The area around the Timanfaya, the volcano from which the park takes its name, is the result of a continuing series of eruptions which began in 1730 and ended in 1736. Here the landscape has remained unchanged for centuries thanks to favorable climatic conditions while nature is almost unreal and seems to belong to another planet. These landscapes are so beautiful but can be visited for the most part only through guided tours where you can enter between volcanic craters and underground caverns.
The park is divided into two ecosystems: the land and the sea. In the first, dominated by the lunar landscape there are several environmental units such as cones of volcanic origin and expanses of sea of lava tabaibal. While in the marine ecosystem there are fumaroles and hot flashes, black beaches and slabs. The volcanic activity in the park is still active but dormant. For this reason the soil can reach very high temperatures where you can also attend the show of artificial geysers, cold water that turns into a powerful column of steam.

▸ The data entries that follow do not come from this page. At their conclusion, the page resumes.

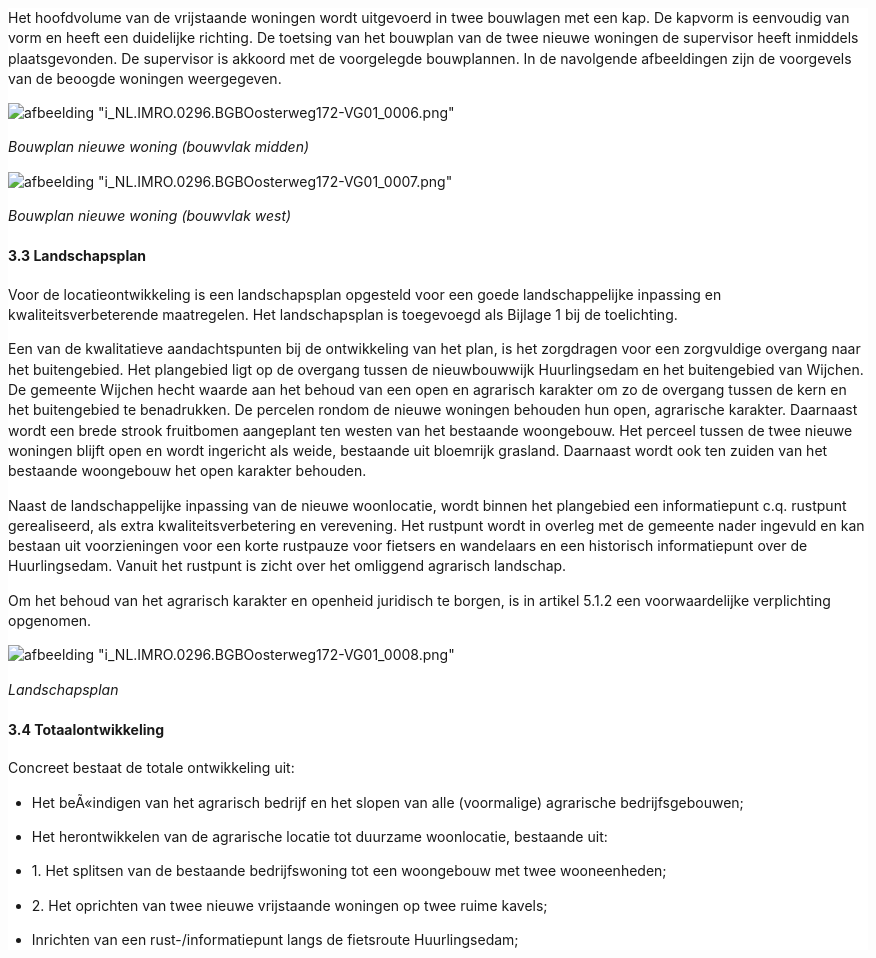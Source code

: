 Het hoofdvolume van de vrijstaande woningen wordt uitgevoerd in twee bouwlagen met een kap. De kapvorm is eenvoudig van vorm en heeft een duidelijke richting. De toetsing van het bouwplan van de twee nieuwe woningen de supervisor heeft inmiddels plaatsgevonden. De supervisor is akkoord met de voorgelegde bouwplannen. In de navolgende afbeeldingen zijn de voorgevels van de beoogde woningen weergegeven.

![afbeelding "i_NL.IMRO.0296.BGBOosterweg172-VG01_0006.png"](i_NL.IMRO.0296.BGBOosterweg172-VG01_0006.png)

*Bouwplan nieuwe woning (bouwvlak midden)*

![afbeelding "i_NL.IMRO.0296.BGBOosterweg172-VG01_0007.png"](i_NL.IMRO.0296.BGBOosterweg172-VG01_0007.png)

*Bouwplan nieuwe woning (bouwvlak west)*

#### 3\.3 Landschapsplan

Voor de locatieontwikkeling is een landschapsplan opgesteld voor een goede landschappelijke inpassing en kwaliteitsverbeterende maatregelen. Het landschapsplan is toegevoegd als Bijlage 1 bij de toelichting.

Een van de kwalitatieve aandachtspunten bij de ontwikkeling van het plan, is het zorgdragen voor een zorgvuldige overgang naar het buitengebied. Het plangebied ligt op de overgang tussen de nieuwbouwwijk Huurlingsedam en het buitengebied van Wijchen. De gemeente Wijchen hecht waarde aan het behoud van een open en agrarisch karakter om zo de overgang tussen de kern en het buitengebied te benadrukken. De percelen rondom de nieuwe woningen behouden hun open, agrarische karakter. Daarnaast wordt een brede strook fruitbomen aangeplant ten westen van het bestaande woongebouw. Het perceel tussen de twee nieuwe woningen blijft open en wordt ingericht als weide, bestaande uit bloemrijk grasland. Daarnaast wordt ook ten zuiden van het bestaande woongebouw het open karakter behouden.

Naast de landschappelijke inpassing van de nieuwe woonlocatie, wordt binnen het plangebied een informatiepunt c.q. rustpunt gerealiseerd, als extra kwaliteitsverbetering en verevening. Het rustpunt wordt in overleg met de gemeente nader ingevuld en kan bestaan uit voorzieningen voor een korte rustpauze voor fietsers en wandelaars en een historisch informatiepunt over de Huurlingsedam. Vanuit het rustpunt is zicht over het omliggend agrarisch landschap.

Om het behoud van het agrarisch karakter en openheid juridisch te borgen, is in artikel 5\.1\.2 een voorwaardelijke verplichting opgenomen.

![afbeelding "i_NL.IMRO.0296.BGBOosterweg172-VG01_0008.png"](i_NL.IMRO.0296.BGBOosterweg172-VG01_0008.png)

*Landschapsplan*

#### 3\.4 Totaalontwikkeling

Concreet bestaat de totale ontwikkeling uit:

* Het beÃ«indigen van het agrarisch bedrijf en het slopen van alle (voormalige) agrarische bedrijfsgebouwen;

* Het herontwikkelen van de agrarische locatie tot duurzame woonlocatie, bestaande uit:

+ 1\. Het splitsen van de bestaande bedrijfswoning tot een woongebouw met twee wooneenheden;

+ 2\. Het oprichten van twee nieuwe vrijstaande woningen op twee ruime kavels;

* Inrichten van een rust\-/informatiepunt langs de fietsroute Huurlingsedam;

Inside the park there is the restaurant El Diablo, a symbol of Lanzarote, built by architect Cesar Marnique. The particularity of this restaurant as well as the particular architecture, is the kitchen. The restaurant serves local cuisine prepared directly in an oven that uses natural geothermal energy of the lava. The entrance to the park costs 8 euro and can be visited from 9 am to 6 pm. You can visit the park on the back of a camel or dromedary but at an increased cost. One thing is certain: It’s very unlikely you’ll be able to forget this wonderful and fascinating desolation.